Democracy allows for legal, internal, populace-based, challenges to governance. When the legality of such effective challenge is denied to some part or whole of the affected populace one has illegal challenge. That is insurgency. When the incumbent acts illegally to stay in power one has tyranny.

So, even in the United States where we have a form of democracy, if a political challenger resorts to illegal means to attempt to gain office, it is insurgency. If an incumbent politician violates the law in an effort to stay in office it is tyranny. Sadly we often have a good bit of both.

These are not absolutes, where there can only be insurgency or democracy or tyranny - these conditions typically co-exist, separated by shades of grey and weighted based upon the dynamics of any particular point in time.
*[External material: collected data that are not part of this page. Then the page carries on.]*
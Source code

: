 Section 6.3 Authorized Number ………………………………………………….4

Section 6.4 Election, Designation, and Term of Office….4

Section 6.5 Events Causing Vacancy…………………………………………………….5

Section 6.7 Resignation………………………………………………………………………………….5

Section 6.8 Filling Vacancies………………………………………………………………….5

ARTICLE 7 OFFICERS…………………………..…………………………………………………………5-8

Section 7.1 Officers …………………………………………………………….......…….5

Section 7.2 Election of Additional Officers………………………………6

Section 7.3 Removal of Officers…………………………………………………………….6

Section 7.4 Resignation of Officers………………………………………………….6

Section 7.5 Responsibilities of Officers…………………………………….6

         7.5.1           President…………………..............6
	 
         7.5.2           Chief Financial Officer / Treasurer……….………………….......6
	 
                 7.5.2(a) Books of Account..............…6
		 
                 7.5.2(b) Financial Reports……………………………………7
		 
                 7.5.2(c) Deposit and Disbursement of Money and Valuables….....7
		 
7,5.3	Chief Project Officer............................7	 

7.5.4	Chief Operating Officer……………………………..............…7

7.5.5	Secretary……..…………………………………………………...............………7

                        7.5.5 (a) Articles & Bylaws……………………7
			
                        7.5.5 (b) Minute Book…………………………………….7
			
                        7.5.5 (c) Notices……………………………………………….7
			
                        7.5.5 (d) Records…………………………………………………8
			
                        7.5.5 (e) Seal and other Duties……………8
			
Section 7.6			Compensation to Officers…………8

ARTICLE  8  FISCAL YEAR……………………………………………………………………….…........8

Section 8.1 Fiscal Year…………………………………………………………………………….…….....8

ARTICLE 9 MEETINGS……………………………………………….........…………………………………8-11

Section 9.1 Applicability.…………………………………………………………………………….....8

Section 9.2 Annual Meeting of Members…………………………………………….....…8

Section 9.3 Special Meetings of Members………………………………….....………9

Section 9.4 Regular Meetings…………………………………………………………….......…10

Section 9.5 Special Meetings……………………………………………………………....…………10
Now take that to Afghanistan: Democracy dedicated to the formal exclusion of the Taliban is Tryanny. Democracy that allows no legal vehicle to challenge the Northern Alliance-based GIRoA established by the US and NATO provokes insurgency. When we set out by design to create a "Democracy" that foments both Tyranny and Insurgency, it is not really democracy at all.

It is popular to believe one can resolve such things from "the bottom up." I have yet to see where that has been true, and frankly struggle to visualize how one could make it work. But certainly one can create these problems from "the top down" - after all, that is what we did in Afghanistan.